*Hi Holly,*

*I'm a chemistry major, and I thought I should be able to answer this question, but I'm not sure how to go about it. *

*I take a form of vitamin C which, according to the label, is “magnesium ascorbate”. Wouldn’t this also contain some magnesium?*

*Is there a way to calculate how much magnesium each tablet contains?*

*The label says 2 tablets contain*

*Vitamin C 500 mg as magnesium ascorbate and ascorbic acid*

*Thanks!*

*Haley*

Hi Haley,

Your question is such a fun calculation that I can’t resist giving it a whirl. If you have studied stoichiometry, this uses the same tools, although there is no reaction involved.

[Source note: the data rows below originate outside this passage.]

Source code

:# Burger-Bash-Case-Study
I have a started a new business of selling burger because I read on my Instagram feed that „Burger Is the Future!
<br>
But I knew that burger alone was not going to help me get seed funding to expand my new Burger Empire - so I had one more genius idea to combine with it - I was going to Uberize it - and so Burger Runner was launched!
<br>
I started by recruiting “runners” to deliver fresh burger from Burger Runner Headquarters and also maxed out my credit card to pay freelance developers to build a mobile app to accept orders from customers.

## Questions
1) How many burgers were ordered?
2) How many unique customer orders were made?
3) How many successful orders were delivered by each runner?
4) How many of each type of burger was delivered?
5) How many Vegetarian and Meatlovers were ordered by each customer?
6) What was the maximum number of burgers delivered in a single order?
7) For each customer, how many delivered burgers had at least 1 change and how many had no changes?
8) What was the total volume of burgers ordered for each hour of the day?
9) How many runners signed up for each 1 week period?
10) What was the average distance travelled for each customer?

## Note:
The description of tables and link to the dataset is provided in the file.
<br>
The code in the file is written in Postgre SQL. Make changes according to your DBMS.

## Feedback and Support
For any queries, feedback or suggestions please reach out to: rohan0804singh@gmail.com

The question demonstrates the power of **unit conversion**, which, once mastered, can unlock information in many fields, not just in chemistry, and not just in science. I love giving this powerful tool away.

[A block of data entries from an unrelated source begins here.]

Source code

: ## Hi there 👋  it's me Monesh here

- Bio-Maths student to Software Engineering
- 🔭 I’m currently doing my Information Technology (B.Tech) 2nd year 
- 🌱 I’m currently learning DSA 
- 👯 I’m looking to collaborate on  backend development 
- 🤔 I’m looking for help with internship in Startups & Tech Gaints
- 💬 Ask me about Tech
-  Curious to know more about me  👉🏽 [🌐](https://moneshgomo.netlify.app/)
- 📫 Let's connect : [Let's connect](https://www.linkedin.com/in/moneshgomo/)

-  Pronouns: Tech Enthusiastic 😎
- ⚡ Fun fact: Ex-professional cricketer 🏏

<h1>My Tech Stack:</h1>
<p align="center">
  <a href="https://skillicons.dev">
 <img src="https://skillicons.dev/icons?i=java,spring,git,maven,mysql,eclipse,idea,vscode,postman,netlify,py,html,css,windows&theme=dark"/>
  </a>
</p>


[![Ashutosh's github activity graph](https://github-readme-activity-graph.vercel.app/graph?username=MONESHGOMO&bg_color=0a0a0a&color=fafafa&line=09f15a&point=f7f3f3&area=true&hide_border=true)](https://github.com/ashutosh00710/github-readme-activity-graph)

So if you don’t mind, I’ll diverge a bit into ** why unit conversion works. So often students are told how to do unit conversion, but not why it works. **You can skip the theory part if you want, of course.

**First, I have some bad news about your question. **

Because your vitamin C comes from a mixture (*magnesium ascorbate and ascorbic acid*), we will not be able to tell exactly how much magnesium is in each tablet unless we know the percents of each in that mixture. I don’t have that information.

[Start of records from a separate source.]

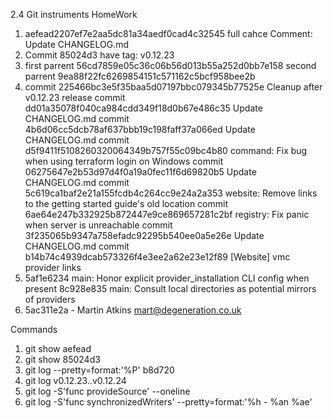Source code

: 2.4 Git instruments HomeWork
1. aefead2207ef7e2aa5dc81a34aedf0cad4c32545 full cahce
Comment: Update CHANGELOG.md
2. Commit 85024d3 have tag: v0.12.23
3. first parrent 56cd7859e05c36c06b56d013b55a252d0bb7e158
    second parrent 9ea88f22fc6269854151c571162c5bcf958bee2b
4. commit 225466bc3e5f35baa5d07197bbc079345b77525e
        Cleanup after v0.12.23 release
   commit dd01a35078f040ca984cdd349f18d0b67e486c35
        Update CHANGELOG.md
   commit 4b6d06cc5dcb78af637bbb19c198faff37a066ed
        Update CHANGELOG.md
   commit d5f9411f5108260320064349b757f55c09bc4b80
         command: Fix bug when using terraform login on Windows
   commit 06275647e2b53d97d4f0a19a0fec11f6d69820b5
        Update CHANGELOG.md
   commit 5c619ca1baf2e21a155fcdb4c264cc9e24a2a353
        website: Remove links to the getting started guide's old location
   commit 6ae64e247b332925b872447e9ce869657281c2bf
        registry: Fix panic when server is unreachable
   commit 3f235065b9347a758efadc92295b540ee0a5e26e
        Update CHANGELOG.md
   commit b14b74c4939dcab573326f4e3ee2a62e23e12f89
        [Website] vmc provider links
5. 5af1e6234 main: Honor explicit provider_installation CLI config when present
   8c928e835 main: Consult local directories as potential mirrors of providers
6. 5ac311e2a - Martin Atkins mart@degeneration.co.uk
   
Commands
1. git show aefead
2. git show 85024d3
3. git log --pretty=format:'%P' b8d720
4. git log v0.12.23..v0.12.24
5. git log -S'func provideSource' --oneline
6. git log -S'func synchronizedWriters' --pretty=format:'%h - %an %ae'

But we can certainly say the *maximum* amount of magnesium in each tablet, if we make the wrong assumption that 100 % of the vitamin C is *all* in the form of magnesium ascorbate first.

This is not true, obviously, but it gives us an upper limit of X, and we can then say with confidence that the magnesium in each tablet is less than X, but not more than X. It will give us a range.

Magnesium ascorbate tastes bitter, by the way. I'm guessing the makers of these tablets are using it as a buffer for the more tangy tasting ascorbic acid, which will taste sour.

__First I will digress into unit conversions. (Skip to the bottom if you want the answer)__

Forgive me for doing a very simple problem. My goal is not to show you how to convert feet to inches. My goal is explain *why* the math works so it can be applied with confidence to more complex problems.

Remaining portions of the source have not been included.